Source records
□ □ □ □

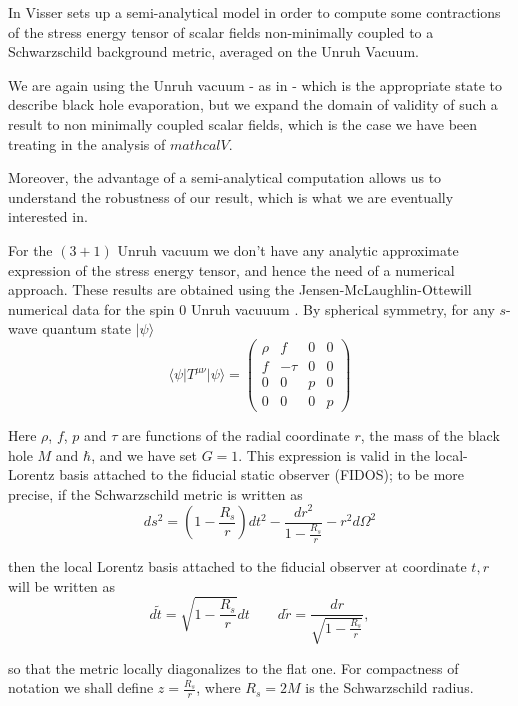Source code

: In \cite[]{visser1997gravitational} Visser sets up a semi-analytical model in order to compute some contractions of the stress energy tensor of scalar fields non-minimally coupled to a Schwarzschild background metric, averaged on the Unruh Vacuum.

We are again using the Unruh vacuum - as in \cite[]{levi2016versatile} - which is the appropriate state to describe black hole evaporation, but we expand the domain of validity of such a result to non minimally coupled scalar fields, which is the case we have been treating in the analysis of \(mathcal{V}\).

Moreover, the advantage of a semi-analytical computation allows us to understand the robustness of our result, which is what we are eventually interested in.

For the \((3 + 1)\) Unruh vacuum we don't have any analytic approximate expression of the stress energy tensor, and hence the need of a numerical approach. These results are obtained  using the Jensen-McLaughlin-Ottewill numerical data for the spin \(0\) Unruh vacuuum \cite[]{jensen1991renormalized}. By spherical symmetry, for any \(s\)-wave quantum state \(\vert \psi\rangle\) 
\begin{equation}
    \langle\psi\vert T^{\mu\nu}\vert\psi\rangle = \begin{pmatrix}
        \rho & f & 0 & 0 \\
        f & -\tau & 0 & 0 \\
        0 & 0 & p & 0 \\
        0 & 0 & 0 & p
    \end{pmatrix}
\end{equation}

Here \(\rho\), \(f\), \(p\) and  \(\tau\) are functions of the radial coordinate \(r\), the mass of the black hole \(M\) and \(\hbar\), and we have set \(G = 1\). This expression is valid in the local-Lorentz basis attached to the fiducial static observer (FIDOS); to be more precise, if the Schwarzschild metric is written as 
\[
ds^2 =  \left(1 - \frac{R_s}{r}\right)dt^2  - \frac{dr^2}{1 - \frac{R_s}{r}} - r^2d\Omega^2
\]

then the local Lorentz basis attached to the fiducial observer at coordinate \(t, r\) will be written as 
\[
d\tilde{t} = \sqrt{1 - \frac{R_s}{r}} dt \quad \quad d\tilde{r} = \frac{dr}{\sqrt{1 - \frac{R_s}{r}}}, 
\]

so that the metric locally diagonalizes to the flat one.
For compactness of notation we shall define \(z = \frac{R_s}{r}\), where \(R_s = 2M\) is the Schwarzschild radius.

□ □ □ □

- Brief -
The pictures stay out; copy the rest of the data word for word.

- Your solution -
Source code

: In \cite[]{visser1997gravitational} Visser sets up a semi-analytical model in order to compute some contractions of the stress energy tensor of scalar fields non-minimally coupled to a Schwarzschild background metric, averaged on the Unruh Vacuum.

We are again using the Unruh vacuum - as in \cite[]{levi2016versatile} - which is the appropriate state to describe black hole evaporation, but we expand the domain of validity of such a result to non minimally coupled scalar fields, which is the case we have been treating in the analysis of \(mathcal{V}\).

Moreover, the advantage of a semi-analytical computation allows us to understand the robustness of our result, which is what we are eventually interested in.

For the \((3 + 1)\) Unruh vacuum we don't have any analytic approximate expression of the stress energy tensor, and hence the need of a numerical approach. These results are obtained  using the Jensen-McLaughlin-Ottewill numerical data for the spin \(0\) Unruh vacuuum \cite[]{jensen1991renormalized}. By spherical symmetry, for any \(s\)-wave quantum state \(\vert \psi\rangle\) 
\begin{equation}
    \langle\psi\vert T^{\mu\nu}\vert\psi\rangle = \begin{pmatrix}
        \rho & f & 0 & 0 \\
        f & -\tau & 0 & 0 \\
        0 & 0 & p & 0 \\
        0 & 0 & 0 & p
    \end{pmatrix}
\end{equation}

Here \(\rho\), \(f\), \(p\) and  \(\tau\) are functions of the radial coordinate \(r\), the mass of the black hole \(M\) and \(\hbar\), and we have set \(G = 1\). This expression is valid in the local-Lorentz basis attached to the fiducial static observer (FIDOS); to be more precise, if the Schwarzschild metric is written as 
\[
ds^2 =  \left(1 - \frac{R_s}{r}\right)dt^2  - \frac{dr^2}{1 - \frac{R_s}{r}} - r^2d\Omega^2
\]

then the local Lorentz basis attached to the fiducial observer at coordinate \(t, r\) will be written as 
\[
d\tilde{t} = \sqrt{1 - \frac{R_s}{r}} dt \quad \quad d\tilde{r} = \frac{dr}{\sqrt{1 - \frac{R_s}{r}}}, 
\]

so that the metric locally diagonalizes to the flat one.
For compactness of notation we shall define \(z = \frac{R_s}{r}\), where \(R_s = 2M\) is the Schwarzschild radius.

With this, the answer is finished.